## WHAT THIS TASK INVOLVES
Repeat each of these records exactly.

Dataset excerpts
◆ ◆ ◆ ◆ ◆ ◆ ◆
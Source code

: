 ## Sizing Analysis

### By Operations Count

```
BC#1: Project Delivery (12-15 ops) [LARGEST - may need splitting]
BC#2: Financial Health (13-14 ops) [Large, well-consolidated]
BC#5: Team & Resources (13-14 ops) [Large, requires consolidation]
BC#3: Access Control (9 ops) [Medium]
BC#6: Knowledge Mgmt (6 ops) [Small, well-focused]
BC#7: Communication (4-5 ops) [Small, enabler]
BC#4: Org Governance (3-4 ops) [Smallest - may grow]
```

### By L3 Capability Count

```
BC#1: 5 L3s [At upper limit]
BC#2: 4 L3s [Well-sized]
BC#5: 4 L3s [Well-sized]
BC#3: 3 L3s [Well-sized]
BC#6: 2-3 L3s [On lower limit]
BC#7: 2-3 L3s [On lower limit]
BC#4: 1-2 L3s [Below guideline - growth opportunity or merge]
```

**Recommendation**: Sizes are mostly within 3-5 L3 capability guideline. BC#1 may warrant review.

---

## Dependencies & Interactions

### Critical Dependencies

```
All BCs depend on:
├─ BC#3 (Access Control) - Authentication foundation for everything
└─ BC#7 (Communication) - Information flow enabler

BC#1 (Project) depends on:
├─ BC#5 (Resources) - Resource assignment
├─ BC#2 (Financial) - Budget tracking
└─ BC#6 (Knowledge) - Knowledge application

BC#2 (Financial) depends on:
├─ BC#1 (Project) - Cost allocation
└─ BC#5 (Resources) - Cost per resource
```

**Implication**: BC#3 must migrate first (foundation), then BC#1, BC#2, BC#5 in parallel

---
◆ ◆ ◆ ◆ ◆ ◆ ◆
## RESPONSE TO THE EXERCISE
Source code

: ## Sizing Analysis

### By Operations Count

```
BC#1: Project Delivery (12-15 ops) [LARGEST - may need splitting]
BC#2: Financial Health (13-14 ops) [Large, well-consolidated]
BC#5: Team & Resources (13-14 ops) [Large, requires consolidation]
BC#3: Access Control (9 ops) [Medium]
BC#6: Knowledge Mgmt (6 ops) [Small, well-focused]
BC#7: Communication (4-5 ops) [Small, enabler]
BC#4: Org Governance (3-4 ops) [Smallest - may grow]
```

### By L3 Capability Count

```
BC#1: 5 L3s [At upper limit]
BC#2: 4 L3s [Well-sized]
BC#5: 4 L3s [Well-sized]
BC#3: 3 L3s [Well-sized]
BC#6: 2-3 L3s [On lower limit]
BC#7: 2-3 L3s [On lower limit]
BC#4: 1-2 L3s [Below guideline - growth opportunity or merge]
```

**Recommendation**: Sizes are mostly within 3-5 L3 capability guideline. BC#1 may warrant review.

---

## Dependencies & Interactions

### Critical Dependencies

```
All BCs depend on:
├─ BC#3 (Access Control) - Authentication foundation for everything
└─ BC#7 (Communication) - Information flow enabler

BC#1 (Project) depends on:
├─ BC#5 (Resources) - Resource assignment
├─ BC#2 (Financial) - Budget tracking
└─ BC#6 (Knowledge) - Knowledge application

BC#2 (Financial) depends on:
├─ BC#1 (Project) - Cost allocation
└─ BC#5 (Resources) - Cost per resource
```

**Implication**: BC#3 must migrate first (foundation), then BC#1, BC#2, BC#5 in parallel

---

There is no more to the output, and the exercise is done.